A major evidence review in the British Journal of Sports Medicine reports that structured exercise can meaningfully reduce symptoms of depression and anxiety, often performing as well as established treatments. The authors assessed a large body of randomized trial data to compare different exercise types, intensities and settings.
The umbrella review combined results from dozens of prior meta-analyses, covering hundreds of individual trials and tens of thousands of participants across a wide age range. Overall, the synthesis found a medium-sized improvement in depression symptoms and a small-to-medium improvement in anxiety.
Which workouts seemed most effective
Aerobic exercise such as running, swimming and dance stood out for depression, particularly when sessions were supervised or done in groups. For anxiety, shorter programs lasting up to about 8 weeks and using lower-intensity activity appeared to deliver the most consistent benefits.
Researchers also found improvements across resistance training and mind-body approaches such as yoga, tai chi and qigong, as well as mixed programs that combine formats. Effects were observed regardless of sex, suggesting exercise can be broadly useful, even if the best “fit” varies by person.
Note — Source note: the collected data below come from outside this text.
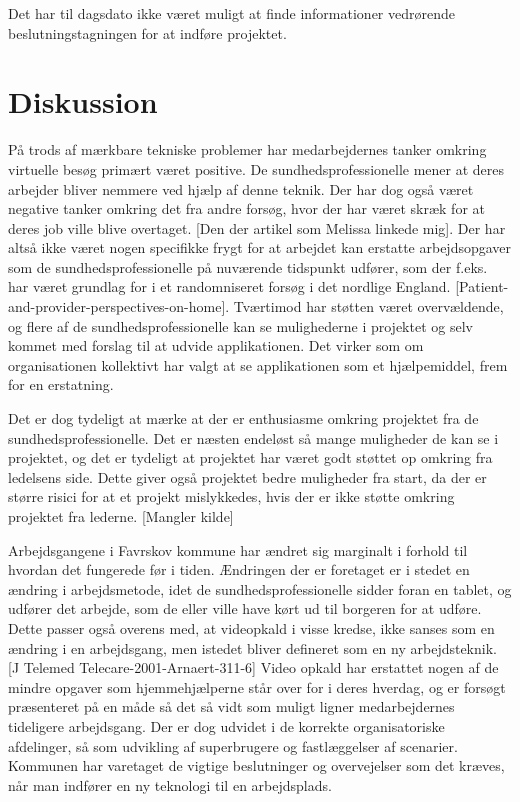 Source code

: Det har til dagsdato ikke været muligt at finde informationer vedrørende beslutningstagningen for at indføre projektet.

  
\section{Diskussion}
På trods af mærkbare tekniske problemer har medarbejdernes tanker omkring virtuelle besøg primært været positive. De sundhedsprofessionelle mener at deres arbejder bliver nemmere ved hjælp af denne teknik. Der har dog også været negative tanker omkring det fra andre forsøg, hvor der har været skræk for at deres job ville blive overtaget. [Den der artikel som Melissa linkede mig]. Der har altså ikke været nogen specifikke frygt for at arbejdet kan erstatte arbejdsopgaver som de sundhedsprofessionelle på nuværende tidspunkt udfører, som der f.eks. har været grundlag for i et randomniseret forsøg i det nordlige England. [Patient-and-provider-perspectives-on-home]. Tværtimod har støtten været overvældende, og flere af de sundhedsprofessionelle kan se mulighederne i projektet og selv kommet med forslag til at udvide applikationen. Det virker som om organisationen kollektivt har valgt at se applikationen som et hjælpemiddel, frem for en erstatning. 

Det er dog tydeligt at mærke at der er enthusiasme omkring projektet fra de sundhedsprofessionelle. Det er næsten endeløst så mange muligheder de kan se i projektet, og det er tydeligt at projektet har været godt støttet op omkring fra ledelsens side. Dette giver også projektet bedre muligheder fra start, da der er større risici for at et projekt mislykkedes, hvis der er ikke støtte omkring projektet fra lederne. [Mangler kilde] 

Arbejdsgangene i Favrskov kommune har ændret sig marginalt i forhold til hvordan det fungerede før i tiden. Ændringen der er foretaget er i stedet en ændring i arbejdsmetode, idet de sundhedsprofessionelle sidder foran en tablet, og udfører det arbejde, som de eller ville have kørt ud til borgeren for at udføre. Dette passer også overens med, at videopkald i visse kredse, ikke sanses som en ændring i en arbejdsgang, men istedet bliver defineret som en ny arbejdsteknik. [J Telemed Telecare-2001-Arnaert-311-6] Video opkald har erstattet nogen af de mindre opgaver som hjemmehjælperne står over for i deres hverdag, og er forsøgt præsenteret på en måde så det så vidt som muligt ligner medarbejdernes tideligere arbejdsgang. Der er dog udvidet i de korrekte organisatoriske afdelinger, så som udvikling af superbrugere og fastlæggelser af scenarier. Kommunen har varetaget de vigtige beslutninger og overvejelser som det kræves, når man indfører en ny teknologi til en arbejdsplads. 

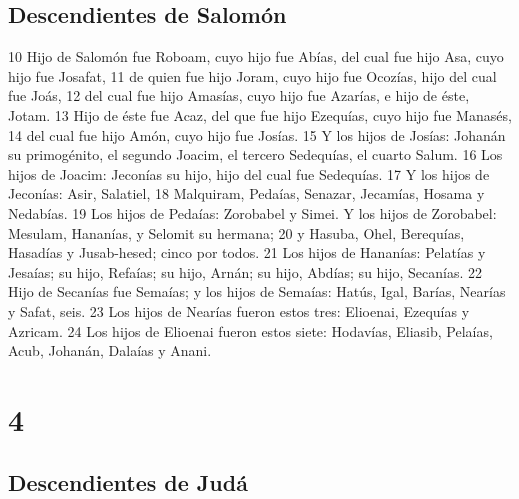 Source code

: \section*{Descendientes de Salomón}

10 Hijo de Salomón fue Roboam, cuyo hijo fue Abías, del cual fue hijo Asa, cuyo hijo fue Josafat,
11 de quien fue hijo Joram, cuyo hijo fue Ocozías, hijo del cual fue Joás,
12 del cual fue hijo Amasías, cuyo hijo fue Azarías, e hijo de éste, Jotam.
13 Hijo de éste fue Acaz, del que fue hijo Ezequías, cuyo hijo fue Manasés,
14 del cual fue hijo Amón, cuyo hijo fue Josías.
15 Y los hijos de Josías: Johanán su primogénito, el segundo Joacim, el tercero Sedequías, el cuarto Salum.
16 Los hijos de Joacim: Jeconías su hijo, hijo del cual fue Sedequías.
17 Y los hijos de Jeconías: Asir, Salatiel,
18 Malquiram, Pedaías, Senazar, Jecamías, Hosama y Nedabías.
19 Los hijos de Pedaías: Zorobabel y Simei. Y los hijos de Zorobabel: Mesulam, Hananías, y Selomit su hermana;
20 y Hasuba, Ohel, Berequías, Hasadías y Jusab-hesed; cinco por todos.
21 Los hijos de Hananías: Pelatías y Jesaías; su hijo, Refaías; su hijo, Arnán; su hijo, Abdías; su hijo, Secanías.
22 Hijo de Secanías fue Semaías; y los hijos de Semaías: Hatús, Igal, Barías, Nearías y Safat, seis.
23 Los hijos de Nearías fueron estos tres: Elioenai, Ezequías y Azricam.
24 Los hijos de Elioenai fueron estos siete: Hodavías, Eliasib, Pelaías, Acub, Johanán, Dalaías y Anani.

\chapter{4}

\section*{Descendientes de Judá}


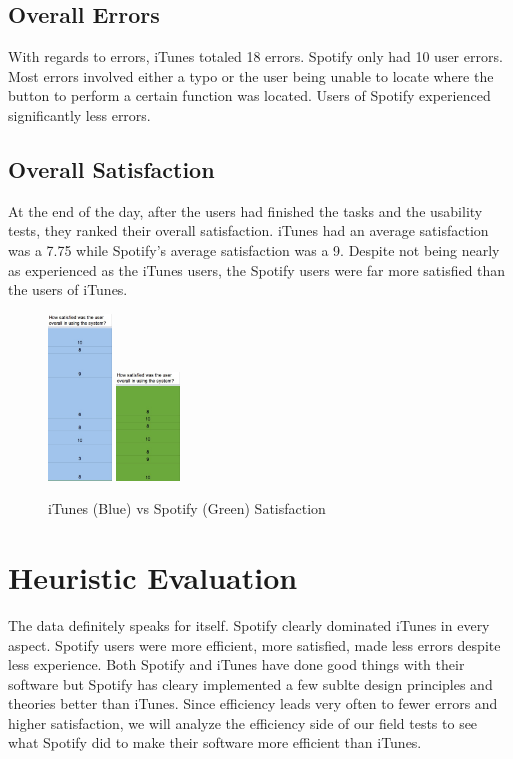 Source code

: \documentclass[a4paper]{article}
\begin{document}
\subsection{Overall Errors}
With regards to errors, iTunes totaled 18 errors. Spotify only had 10 user errors. Most errors involved either a typo or the user being unable to locate where the button to perform a certain function was located. Users of Spotify experienced significantly less errors.

\subsection{Overall Satisfaction}
  At the end of the day, after the users had finished the tasks and the usability tests, they ranked their overall satisfaction. iTunes had an average satisfaction was a 7.75 while Spotify's average satisfaction was a 9. Despite not being nearly as experienced as the iTunes users, the Spotify users were far more satisfied than the users of iTunes.
\begin{figure}[H]
\centering
\includegraphics[width=0.15\textwidth]{itunes_satis.jpg}
\includegraphics[width=0.15\textwidth]{spotifysatis__copy.jpg}
\caption{\label{overall: satisfactionSpotify} iTunes (Blue) vs Spotify (Green) Satisfaction}
\end{figure}


\section{Heuristic Evaluation}
\label{sec:heuristicEval}
The data definitely speaks for itself. Spotify clearly dominated iTunes in every aspect. Spotify users were more efficient, more satisfied, made less errors despite less experience. Both Spotify and iTunes have done good things with their software but Spotify has cleary implemented a few sublte design principles and theories better than iTunes. Since efficiency leads very often to fewer errors and higher satisfaction, we will analyze the efficiency side of our field tests to see what Spotify did to make their software more efficient than iTunes.
\end{document}
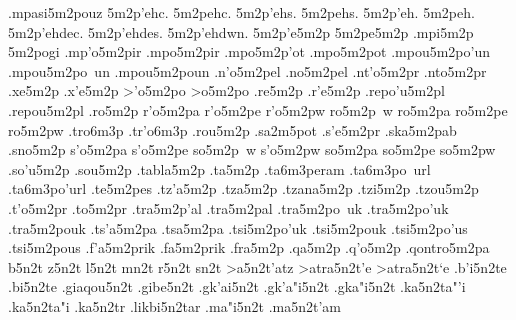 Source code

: {.mpasi5m2pouz %
5m2p'ehc.    %
5m2pehc.
5m2p'ehs.
5m2pehs.
5m2p'eh.
5m2peh.
5m2p'ehdec.
5m2p'ehdes.
5m2p'ehdwn.
5m2p'e5m2p   %
5m2pe5m2p
.mpi5m2p     %
5m2pogi      %
.mp'o5m2pir  %
.mpo5m2pir   %
.mpo5m2p'ot  %
.mpo5m2pot
.mpou5m2po'un %
.mpou5m2po~un 
.mpou5m2poun 
.n'o5m2pel   %
.no5m2pel    
.nt'o5m2pr   %
.nto5m2pr
.xe5m2p      %
.x'e5m2p
>'o5m2po     %
>o5m2po
.re5m2p      %
.r'e5m2p     %
.repo'u5m2pl %
.repou5m2pl  %
.ro5m2p      %
r'o5m2pa     %
r'o5m2pe
r'o5m2pw
ro5m2p~w
ro5m2pa
ro5m2pe
ro5m2pw
  .tro6m3p	 %
  .tr'o6m3p      %
.rou5m2p     %
.sa2m5pot    %
.s'e5m2pr    %
.ska5m2pab   %
.sno5m2p     %
s'o5m2pa     %
s'o5m2pe
so5m2p~w
s'o5m2pw
so5m2pa
so5m2pe
so5m2pw
.so'u5m2p    %
.sou5m2p
.tabla5m2p   %
.ta5m2p      %
  .ta6m3peram  %
  .ta6m3po~url %
  .ta6m3po'url
.te5m2pes    %
.tz'a5m2p    %
.tza5m2p
.tzana5m2p   %
.tzi5m2p     %
.tzou5m2p    %
.t'o5m2pr    %
.to5m2pr
.tra5m2p'al  %
.tra5m2pal
.tra5m2po~uk %
.tra5m2po'uk
.tra5m2pouk
.ts'a5m2pa   %
.tsa5m2pa
.tsi5m2po'uk %
.tsi5m2pouk
.tsi5m2po'us %
.tsi5m2pous
.f'a5m2prik  %
.fa5m2prik
.fra5m2p     %
.qa5m2p      %
.q'o5m2p     %
.qontro5m2pa %
b5n2t
z5n2t
l5n2t
mn2t
r5n2t
sn2t
>a5n2t'atz   %
>atra5n2t'e  %
>atra5n2t`e
.b'i5n2te    %
.bi5n2te
.giaqou5n2t  %
.gibe5n2t    %
.gk'ai5n2t   %
.gk'a"i5n2t
.gka"i5n2t
.ka5n2ta"'i  %
.ka5n2ta"i
.ka5n2tr     %
.likbi5n2tar %
.ma"i5n2t    %
.ma5n2t'am   %
}

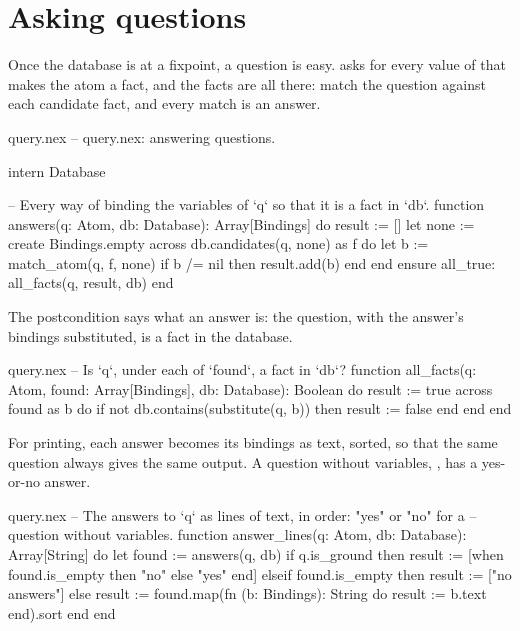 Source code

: \chapter{Asking questions}\label{ch:queries}

Once the database is at a fixpoint, a question is easy.  asks for every value of  that makes the atom a fact, and the
facts are all there: match the question against each candidate fact, and
every match is an answer.

\begin{newfile}{query.nex}
-- query.nex: answering questions.

intern Database

-- Every way of binding the variables of `q` so that it is a fact in `db`.
function answers(q: Atom, db: Database): Array[Bindings]
do
  result := []
  let none := create Bindings.empty
  across db.candidates(q, none) as f do
    let b := match_atom(q, f, none)
    if b /= nil then
      result.add(b)
    end
  end
ensure
  all_true: all_facts(q, result, db)
end
\end{newfile}

The postcondition says what an answer is: the question, with the answer's
bindings substituted, is a fact in the database.

\begin{continued}{query.nex}
-- Is `q`, under each of `found`, a fact in `db`?
function all_facts(q: Atom, found: Array[Bindings], db: Database): Boolean
do
  result := true
  across found as b do
    if not db.contains(substitute(q, b)) then
      result := false
    end
  end
end
\end{continued}

For printing, each answer becomes its bindings as text, sorted, so that the
same question always gives the same output. A question without variables,
, has a yes-or-no answer.

\begin{continued}{query.nex}
-- The answers to `q` as lines of text, in order: "yes" or "no" for a
-- question without variables.
function answer_lines(q: Atom, db: Database): Array[String]
do
  let found := answers(q, db)
  if q.is_ground then
    result := [when found.is_empty then "no" else "yes" end]
  elseif found.is_empty then
    result := ["no answers"]
  else
    result := found.map(fn (b: Bindings): String do
      result := b.text
    end).sort
  end
end
\end{continued}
Who benefited most in the data
The strongest reductions were reported among young adults ages 18 to 30 and among women after giving birth, groups that also face elevated risks of mood and anxiety symptoms. The authors note that social and practical factors, including support and accountability, may help explain why group formats performed well.
While the results were generally comparable to medication or talking therapies, the study does not argue that exercise should replace clinical care for everyone. Instead, it points to exercise as a credible first-line or add-on option, especially where access to therapy or medication is limited or where people prefer non-drug approaches.
Limits and what comes next
The authors caution that definitions of intensity, frequency and program length differed across studies, making precise prescriptions harder to standardize. Some age groups and exercise formats were also represented by less pooled data than others.
Even with those caveats, the review strengthens the case for tailoring exercise to individual needs, including supervision, setting and duration. Clinicians increasingly emphasize that the most effective program is one a person can start safely and sustain, while tracking symptoms and overall wellbeing.